Siena. “In occasione dei 70 anni della Costituzione italiana, nei giorni scorsi, gli studenti del Triennio del Sarrocchi, coordinati dalle prof.sse Maria Grazia Bibbò, Silvia Calocchi e Floriana d’Amely, hanno dedicato una mattinata di riflessioni al valore del dettato costituzionale, base essenziale della democrazia.

La mattinata è stata introdotta dal Dirigente Scolastico, Ing.
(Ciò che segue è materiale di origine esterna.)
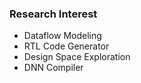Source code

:
### Research Interest
* Dataflow Modeling 
* RTL Code Generator
* Design Space Exploration
* DNN Compiler
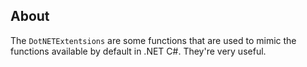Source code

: ## About
The `DotNETExtentsions` are some functions that are used to mimic the functions available by default in .NET C#. They're very useful.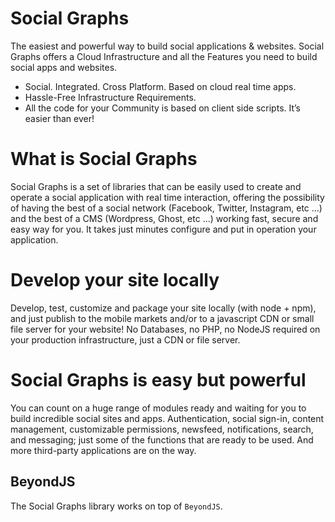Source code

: # Social Graphs
The easiest and powerful way to build social applications & websites.
Social Graphs offers a Cloud Infrastructure and all the Features you need to build social apps and websites. 

* Social. Integrated. Cross Platform. Based on cloud real time apps.
* Hassle-Free Infrastructure Requirements.
* All the code for your Community is based on client side scripts. It’s easier than ever!

# What is Social Graphs
Social Graphs is a set of libraries that can be easily used to create and operate a social application with real time interaction, offering the possibility of having the best of a social network (Facebook, Twitter, Instagram, etc ...) and the best of a CMS (Wordpress, Ghost, etc ...) working fast, secure and easy way for you. It takes just minutes configure and put in operation your application.

# Develop your site locally
Develop, test, customize and package your site locally (with node + npm), and just publish to the mobile markets and/or to a javascript CDN or small file server for your website!
No Databases, no PHP, no NodeJS required on your production infrastructure, just a CDN or file server.

# Social Graphs is easy but powerful
You can count on a huge range of modules ready and waiting for you to build incredible social sites and apps.
Authentication, social sign-in, content management, customizable permissions, newsfeed, notifications, search, and messaging; just some of the functions that are ready to be used. And more third-party applications are on the way.

## BeyondJS
The Social Graphs library works on top of `BeyondJS`.
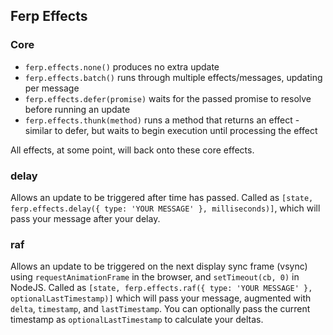 ## Ferp Effects

### Core

 - `ferp.effects.none()` produces no extra update
 - `ferp.effects.batch()` runs through multiple effects/messages, updating per message
 - `ferp.effects.defer(promise)` waits for the passed promise to resolve before running an update
 - `ferp.effects.thunk(method)` runs a method that returns an effect - similar to defer, but waits to begin execution until processing the effect

All effects, at some point, will back onto these core effects.

### delay

Allows an update to be triggered after time has passed.
Called as `[state, ferp.effects.delay({ type: 'YOUR MESSAGE' }, milliseconds)]`, which will pass your message after your delay.

### raf

Allows an update to be triggered on the next display sync frame (vsync) using `requestAnimationFrame` in the browser, and `setTimeout(cb, 0)` in NodeJS.
Called as `[state, ferp.effects.raf({ type: 'YOUR MESSAGE' }, optionalLastTimestamp)]` which will pass your message, augmented with `delta`, `timestamp`, and `lastTimestamp`.
You can optionally pass the current timestamp as `optionalLastTimestamp` to calculate your deltas.
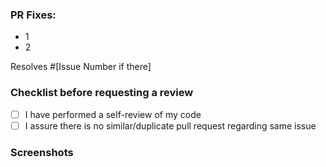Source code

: ### PR Fixes:

- 1
- 2

Resolves #[Issue Number if there]

### Checklist before requesting a review

- [ ] I have performed a self-review of my code
- [ ] I assure there is no similar/duplicate pull request regarding same issue

### Screenshots
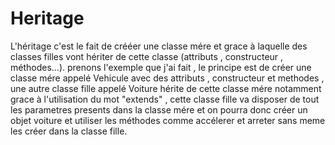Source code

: # Heritage

L'héritage c'est le fait de crééer une classe mére et grace à laquelle des classes filles vont hériter de cette classe (attributs , constructeur , méthodes...).
prenons l'exemple que j'ai fait , le principe est de créer une classe mére appelé Vehicule avec des attributs , constructeur et methodes , une autre classe fille appelé Voiture hérite de cette classe mére notamment grace à l'utilisation du mot "extends" , cette classe fille va disposer de tout les parametres presents dans la classe mére et on pourra donc créer un objet voiture et utiliser les méthodes comme accélerer et arreter sans meme les créer dans la classe fille.
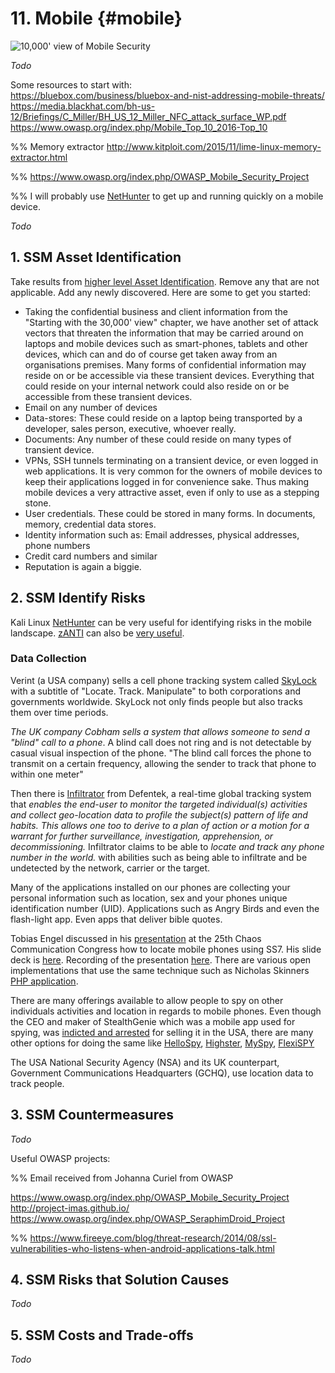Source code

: # 11. Mobile {#mobile}

![10,000' view of Mobile Security](images/10000Mobile.gif)

_Todo_

Some resources to start with:  
https://bluebox.com/business/bluebox-and-nist-addressing-mobile-threats/  
https://media.blackhat.com/bh-us-12/Briefings/C_Miller/BH_US_12_Miller_NFC_attack_surface_WP.pdf
https://www.owasp.org/index.php/Mobile_Top_10_2016-Top_10

%% Memory extractor http://www.kitploit.com/2015/11/lime-linux-memory-extractor.html

%% https://www.owasp.org/index.php/OWASP_Mobile_Security_Project

%% I will probably use [NetHunter](https://www.kali.org/kali-linux-nethunter/) to get up and running quickly on a mobile device.

_Todo_

## 1. SSM Asset Identification
Take results from [higher level Asset Identification](#starting-with-the-30000-foot-view-asset-identification). Remove any that are not applicable. Add any newly discovered. Here are some to get you started:

* Taking the confidential business and client information from the "Starting with the 30,000' view" chapter, we have another set of attack vectors that threaten the information that may be carried around on laptops and mobile devices such as smart-phones, tablets and other devices, which can and do of course get taken away from an organisations premises. Many forms of confidential information may reside on or be accessible via these transient devices. Everything that could reside on your internal network could also reside on or be accessible from these transient devices.
* Email on any number of devices
* Data-stores: These could reside on a laptop being transported by a developer, sales person, executive, whoever really.
* Documents: Any number of these could reside on many types of transient device.
* VPNs, SSH tunnels terminating on a transient device, or even logged in web applications. It is very common for the owners of mobile devices to keep their applications logged in for convenience sake. Thus making mobile devices a very attractive asset, even if only to use as a stepping stone.
* User credentials. These could be stored in many forms. In documents, memory, credential data stores.  
* Identity information
  such as: Email addresses, physical addresses, phone numbers
* Credit card numbers and similar
* Reputation is again a biggie.

## 2. SSM Identify Risks

Kali Linux [NetHunter](http://www.nethunter.com/) can be very useful for identifying risks in the mobile landscape. [zANTI](https://www.zimperium.com/zanti-mobile-penetration-testing) can also be [very useful](https://forums.kali.org/showthread.php?23861-Tutorial-Easy-Beef-XSS-hook).

### Data Collection

Verint (a USA company) sells a cell phone tracking system called [SkyLock](http://apps.washingtonpost.com/g/page/business/skylock-product-description-2013/1276/) with a subtitle of "Locate. Track. Manipulate" to both corporations and governments worldwide. SkyLock not only finds people but also tracks them over time periods.

*The UK company Cobham sells a system that allows someone to send a "blind" call to a phone*. A blind call does not ring and is not detectable by casual visual inspection of the phone. "The blind call forces the phone to transmit on a certain frequency, allowing the sender to track that phone to within one meter"

Then there is [Infiltrator](http://infiltrator.mobi/defentek_infiltrator_real-time_global_tracking_technologies.html) from Defentek, a real-time global tracking system that *enables the end-user to monitor the targeted individual(s) activities and collect geo-location data to profile the subject(s) pattern of life and habits. This allows one too to derive to a plan of action or a motion for a warrant for further surveillance, investigation, apprehension, or decommissioning.* Infiltrator claims to be able to *locate and track any phone number in the world.* with abilities such as being able to infiltrate and be undetected by the network, carrier or the target.

Many of the applications installed on our phones are collecting your personal information such as location, sex and your phones unique identification number (UID). Applications such as Angry Birds and even the flash-light app. Even apps that deliver bible quotes.

Tobias Engel discussed in his [presentation](http://events.ccc.de/congress/2008/Fahrplan/events/2997.en.html) at the 25th Chaos Communication Congress how to locate mobile phones using SS7. His slide deck is [here](http://berlin.ccc.de/~tobias/25c3-locating-mobile-phones.pdf). Recording of the presentation [here](https://www.youtube.com/watch?v=lQ0I5tl0YLY). There are various open implementations that use the same technique such as Nicholas Skinners [PHP application](http://www.ns-tech.co.uk/products/track-any-mobile/).

There are many offerings available to allow people to spy on other individuals activities and location in regards to mobile phones. Even though the CEO and maker of StealthGenie which was a mobile app used for spying, was [indicted and arrested](http://www.washingtonpost.com/business/technology/make-of-app-used-for-spying-indicted-in-virginia/2014/09/29/816b45b8-4805-11e4-a046-120a8a855cca_story.html) for selling it in the USA, there are many other options for doing the same like [HelloSpy](http://hellospy.com/homepage.aspx?lang=en-US), [Highster](http://www.highstermobi.com/), [MySpy](http://www.mspy.com/), [FlexiSPY](http://www.flexispy.com/)

The USA National Security Agency (NSA) and its UK counterpart, Government Communications Headquarters (GCHQ), use location data to track people.


## 3. SSM Countermeasures

_Todo_

Useful OWASP projects:

%% Email received from Johanna Curiel from OWASP

https://www.owasp.org/index.php/OWASP_Mobile_Security_Project
http://project-imas.github.io/
https://www.owasp.org/index.php/OWASP_SeraphimDroid_Project

%% https://www.fireeye.com/blog/threat-research/2014/08/ssl-vulnerabilities-who-listens-when-android-applications-talk.html

## 4. SSM Risks that Solution Causes

_Todo_

## 5. SSM Costs and Trade-offs

_Todo_
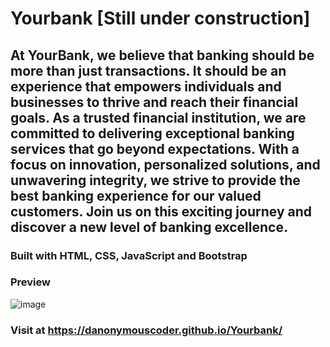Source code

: # Yourbank [Still under construction]
## At YourBank, we believe that banking should be more than just transactions. It should be an experience that empowers individuals and businesses to thrive and reach their financial goals. As a trusted financial institution, we are committed to delivering exceptional banking services that go beyond expectations. With a focus on innovation, personalized solutions, and unwavering integrity, we strive to provide the best banking experience for our valued customers. Join us on this exciting journey and discover a new level of banking excellence.

### Built with HTML, CSS, JavaScript and Bootstrap

### Preview
![image](https://github.com/user-attachments/assets/550f41f0-8345-465b-b67f-4fdb00c43e5b)


### Visit at https://danonymouscoder.github.io/Yourbank/
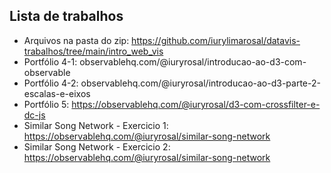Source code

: ## Lista de trabalhos
- Arquivos na pasta do zip: https://github.com/iurylimarosal/datavis-trabalhos/tree/main/intro_web_vis
- Portfólio 4-1: observablehq.com/@iuryrosal/introducao-ao-d3-com-observable
- Portfólio 4-2: observablehq.com/@iuryrosal/introducao-ao-d3-parte-2-escalas-e-eixos
- Portfólio 5: https://observablehq.com/@iuryrosal/d3-com-crossfilter-e-dc-js
- Similar Song Network - Exercicio 1: https://observablehq.com/@iuryrosal/similar-song-network
- Similar Song Network - Exercicio 2: https://observablehq.com/@iuryrosal/similar-song-network

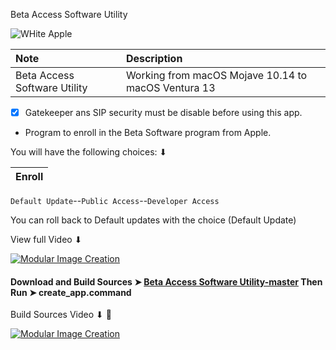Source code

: Beta Access Software Utility

![WHite Apple](https://user-images.githubusercontent.com/6248794/91764317-130d6e80-eba5-11ea-9c7a-4382f1a200ac.png)


Note|Description
:----|:----
Beta Access Software Utility|Working from macOS Mojave 10.14 to macOS Ventura 13
 
- [x] Gatekeeper ans SIP security must be disable before using this app.
- Program to enroll in the Beta Software program from Apple. 

You will have the following choices: ⬇︎



Enroll|
:----|
`Default Update`--`Public Access`--`Developer Access`


You can roll back to Default updates with the choice
(Default Update)

View full Video ⬇︎

[![Modular Image Creation](https://i.ibb.co/K5bFrB5/VIDEO.png)](https://youtu.be/LYc08Mn1xkM)



#### Download and Build Sources ➤ [Beta Access Software Utility-master](https://github.com/chris1111/Beta-Access-Software-Utility/archive/master.zip) Then Run ➤ create_app.command

Build Sources Video ⬇︎ 🤙

[![Modular Image Creation](https://i.ibb.co/K5bFrB5/VIDEO.png)](https://vimeo.com/490872550)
Stefano Pacini, il quale ha invitato gli studenti a tenere in considerazione come la capacità dei Padri Costituenti di mediare tra posizioni politiche diverse abbia dato vita a una Carta Costituzionale che non ha perso nel tempo la sua forza propositiva; e come la capacità di mediazione sia comunque imprescindibile per ogni forma di convivenza civile, a partire dalla dialettica diritti-doveri.
Le parole di Antonio Gramsci, tratte dal celebre articolo “Odio gli indifferenti”, pubblicato nel 1917, e quelle di Roberto Benigni, tratte dalla lezione sulla Costituzione tenuta nel dicembre del 2012, hanno invitato gli studenti a non essere indifferenti nei confronti della vita politica, anzi ad amarla come si ama la propria stessa vita, non accontentandosi di delegare ma impegnandosi a dare sempre il proprio contributo, comunque necessario a difendere e a rendere viva la Costituzione.
Particolarmente stimolante è stato l’ascolto della lezione forse più celebrata sulla Costituzione, ovvero quella che Piero Calamandrei tenne nel 1955 proprio a degli studenti: la sue parole suonano infatti ancora oggi come un monito e insieme un invito ai giovani affinché vigilino sulla Costituzione per tutelare quella democrazia nata dal sacrificio di chi ha lottato, anche a costo della vita, contro la sopraffazione della dittatura nazifascista.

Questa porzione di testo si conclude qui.